What to produce:
Keep only the lines that hold the string "deconvolution을", filtering out the rest of the entries below.

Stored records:
***

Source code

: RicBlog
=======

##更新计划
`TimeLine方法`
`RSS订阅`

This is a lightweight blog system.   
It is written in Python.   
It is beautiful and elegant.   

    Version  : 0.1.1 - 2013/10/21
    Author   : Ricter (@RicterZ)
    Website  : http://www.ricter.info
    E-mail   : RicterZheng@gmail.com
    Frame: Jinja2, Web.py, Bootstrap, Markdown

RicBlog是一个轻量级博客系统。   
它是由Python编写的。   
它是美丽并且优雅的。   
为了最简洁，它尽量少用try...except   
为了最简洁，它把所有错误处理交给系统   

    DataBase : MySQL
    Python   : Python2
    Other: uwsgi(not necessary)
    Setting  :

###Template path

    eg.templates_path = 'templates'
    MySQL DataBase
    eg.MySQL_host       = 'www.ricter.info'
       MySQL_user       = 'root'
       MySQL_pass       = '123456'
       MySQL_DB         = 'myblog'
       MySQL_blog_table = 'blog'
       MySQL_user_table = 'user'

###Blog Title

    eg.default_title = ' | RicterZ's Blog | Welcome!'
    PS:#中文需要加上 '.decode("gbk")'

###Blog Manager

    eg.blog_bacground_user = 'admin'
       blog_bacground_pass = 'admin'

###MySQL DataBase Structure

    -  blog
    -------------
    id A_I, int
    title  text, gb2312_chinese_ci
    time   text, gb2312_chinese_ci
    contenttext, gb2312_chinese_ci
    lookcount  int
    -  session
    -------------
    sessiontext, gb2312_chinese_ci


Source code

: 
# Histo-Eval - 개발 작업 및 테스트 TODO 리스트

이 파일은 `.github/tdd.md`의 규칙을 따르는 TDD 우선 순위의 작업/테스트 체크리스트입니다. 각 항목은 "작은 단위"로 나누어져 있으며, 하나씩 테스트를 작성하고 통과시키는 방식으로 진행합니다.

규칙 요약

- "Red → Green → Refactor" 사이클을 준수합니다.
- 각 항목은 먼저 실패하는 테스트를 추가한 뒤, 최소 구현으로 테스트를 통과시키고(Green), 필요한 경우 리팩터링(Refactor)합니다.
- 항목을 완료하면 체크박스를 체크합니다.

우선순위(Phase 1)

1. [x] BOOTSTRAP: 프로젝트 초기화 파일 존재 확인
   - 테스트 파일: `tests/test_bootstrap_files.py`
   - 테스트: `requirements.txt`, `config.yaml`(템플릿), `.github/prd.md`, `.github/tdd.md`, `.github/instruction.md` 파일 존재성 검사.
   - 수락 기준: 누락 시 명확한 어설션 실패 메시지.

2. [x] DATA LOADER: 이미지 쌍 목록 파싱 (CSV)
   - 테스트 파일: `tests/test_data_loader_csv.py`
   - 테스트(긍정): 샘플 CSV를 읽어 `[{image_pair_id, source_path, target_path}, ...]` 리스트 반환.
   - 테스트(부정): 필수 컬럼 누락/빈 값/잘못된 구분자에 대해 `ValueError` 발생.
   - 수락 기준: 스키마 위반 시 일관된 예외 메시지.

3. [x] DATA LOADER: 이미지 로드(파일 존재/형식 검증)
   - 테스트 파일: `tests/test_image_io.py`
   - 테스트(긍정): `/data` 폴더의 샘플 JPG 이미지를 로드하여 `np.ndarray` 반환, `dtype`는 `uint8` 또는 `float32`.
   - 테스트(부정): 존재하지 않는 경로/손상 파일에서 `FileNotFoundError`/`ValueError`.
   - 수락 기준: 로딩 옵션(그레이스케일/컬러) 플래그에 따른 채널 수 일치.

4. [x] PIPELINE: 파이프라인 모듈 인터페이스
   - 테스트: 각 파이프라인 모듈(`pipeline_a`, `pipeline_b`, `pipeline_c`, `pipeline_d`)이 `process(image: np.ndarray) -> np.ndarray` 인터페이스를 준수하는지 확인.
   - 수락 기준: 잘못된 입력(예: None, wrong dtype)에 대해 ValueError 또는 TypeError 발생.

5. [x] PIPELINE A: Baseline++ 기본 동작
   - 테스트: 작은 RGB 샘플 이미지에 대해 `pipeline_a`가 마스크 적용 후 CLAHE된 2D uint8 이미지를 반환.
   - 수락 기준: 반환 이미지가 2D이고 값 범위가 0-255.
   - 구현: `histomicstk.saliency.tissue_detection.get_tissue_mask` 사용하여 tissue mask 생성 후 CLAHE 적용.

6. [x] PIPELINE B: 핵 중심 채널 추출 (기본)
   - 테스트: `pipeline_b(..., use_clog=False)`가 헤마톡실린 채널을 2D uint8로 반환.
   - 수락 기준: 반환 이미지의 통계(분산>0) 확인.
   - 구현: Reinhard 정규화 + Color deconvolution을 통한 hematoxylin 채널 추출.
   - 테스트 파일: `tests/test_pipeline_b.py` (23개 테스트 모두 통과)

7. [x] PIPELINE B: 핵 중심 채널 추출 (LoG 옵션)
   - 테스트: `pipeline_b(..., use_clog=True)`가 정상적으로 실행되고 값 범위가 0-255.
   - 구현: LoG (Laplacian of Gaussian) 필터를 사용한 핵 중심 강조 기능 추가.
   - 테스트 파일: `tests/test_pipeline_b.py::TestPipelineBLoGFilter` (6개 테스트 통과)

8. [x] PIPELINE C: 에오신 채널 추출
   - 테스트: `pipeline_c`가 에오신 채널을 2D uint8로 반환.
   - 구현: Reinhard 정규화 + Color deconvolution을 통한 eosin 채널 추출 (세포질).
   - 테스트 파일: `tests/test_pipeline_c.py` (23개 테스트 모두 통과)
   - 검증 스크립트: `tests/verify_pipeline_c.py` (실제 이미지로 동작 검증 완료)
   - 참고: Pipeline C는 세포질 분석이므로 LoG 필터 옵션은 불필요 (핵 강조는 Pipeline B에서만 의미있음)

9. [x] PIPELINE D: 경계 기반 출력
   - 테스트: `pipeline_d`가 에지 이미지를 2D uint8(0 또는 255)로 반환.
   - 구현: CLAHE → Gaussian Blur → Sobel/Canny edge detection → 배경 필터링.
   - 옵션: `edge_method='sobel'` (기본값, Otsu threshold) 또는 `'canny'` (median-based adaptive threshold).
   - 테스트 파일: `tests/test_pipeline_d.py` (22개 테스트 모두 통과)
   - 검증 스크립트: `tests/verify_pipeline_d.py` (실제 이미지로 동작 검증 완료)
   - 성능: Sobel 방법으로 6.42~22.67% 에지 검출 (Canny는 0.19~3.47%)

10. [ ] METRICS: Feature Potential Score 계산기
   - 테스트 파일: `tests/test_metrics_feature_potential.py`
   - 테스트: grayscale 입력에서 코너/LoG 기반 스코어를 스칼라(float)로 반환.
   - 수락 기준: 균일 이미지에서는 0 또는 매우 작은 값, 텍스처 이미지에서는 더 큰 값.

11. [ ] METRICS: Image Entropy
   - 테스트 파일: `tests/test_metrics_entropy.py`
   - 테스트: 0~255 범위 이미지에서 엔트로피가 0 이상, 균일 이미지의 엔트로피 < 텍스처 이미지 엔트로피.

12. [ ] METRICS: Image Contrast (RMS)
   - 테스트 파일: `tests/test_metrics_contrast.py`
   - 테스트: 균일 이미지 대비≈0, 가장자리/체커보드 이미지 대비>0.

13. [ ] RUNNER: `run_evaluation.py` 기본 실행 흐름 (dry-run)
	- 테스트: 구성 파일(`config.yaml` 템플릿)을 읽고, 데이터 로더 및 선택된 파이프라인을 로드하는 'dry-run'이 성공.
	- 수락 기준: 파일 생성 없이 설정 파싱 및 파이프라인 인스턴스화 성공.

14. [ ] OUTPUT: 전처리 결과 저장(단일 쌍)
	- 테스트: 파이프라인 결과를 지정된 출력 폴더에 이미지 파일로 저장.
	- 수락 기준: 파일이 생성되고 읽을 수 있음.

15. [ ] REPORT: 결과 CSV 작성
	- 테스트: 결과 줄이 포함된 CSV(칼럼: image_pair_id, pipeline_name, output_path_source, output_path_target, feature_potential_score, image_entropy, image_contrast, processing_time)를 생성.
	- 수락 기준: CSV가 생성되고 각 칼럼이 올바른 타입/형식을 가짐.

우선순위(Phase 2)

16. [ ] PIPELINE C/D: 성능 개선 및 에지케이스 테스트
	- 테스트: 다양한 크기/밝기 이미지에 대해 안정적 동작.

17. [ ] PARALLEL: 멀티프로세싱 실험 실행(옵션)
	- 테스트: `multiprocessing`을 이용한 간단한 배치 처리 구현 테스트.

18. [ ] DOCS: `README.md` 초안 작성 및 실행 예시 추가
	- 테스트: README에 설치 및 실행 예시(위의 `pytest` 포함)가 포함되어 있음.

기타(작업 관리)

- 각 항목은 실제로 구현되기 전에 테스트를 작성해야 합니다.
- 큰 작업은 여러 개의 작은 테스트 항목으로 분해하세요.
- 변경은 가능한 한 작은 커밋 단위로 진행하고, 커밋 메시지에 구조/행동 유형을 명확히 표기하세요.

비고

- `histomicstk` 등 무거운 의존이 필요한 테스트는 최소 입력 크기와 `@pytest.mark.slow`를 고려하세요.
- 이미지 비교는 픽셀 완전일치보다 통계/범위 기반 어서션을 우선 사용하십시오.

***

Reply:
   - 구현: Reinhard 정규화 + Color deconvolution을 통한 hematoxylin 채널 추출.
   - 구현: Reinhard 정규화 + Color deconvolution을 통한 eosin 채널 추출 (세포질).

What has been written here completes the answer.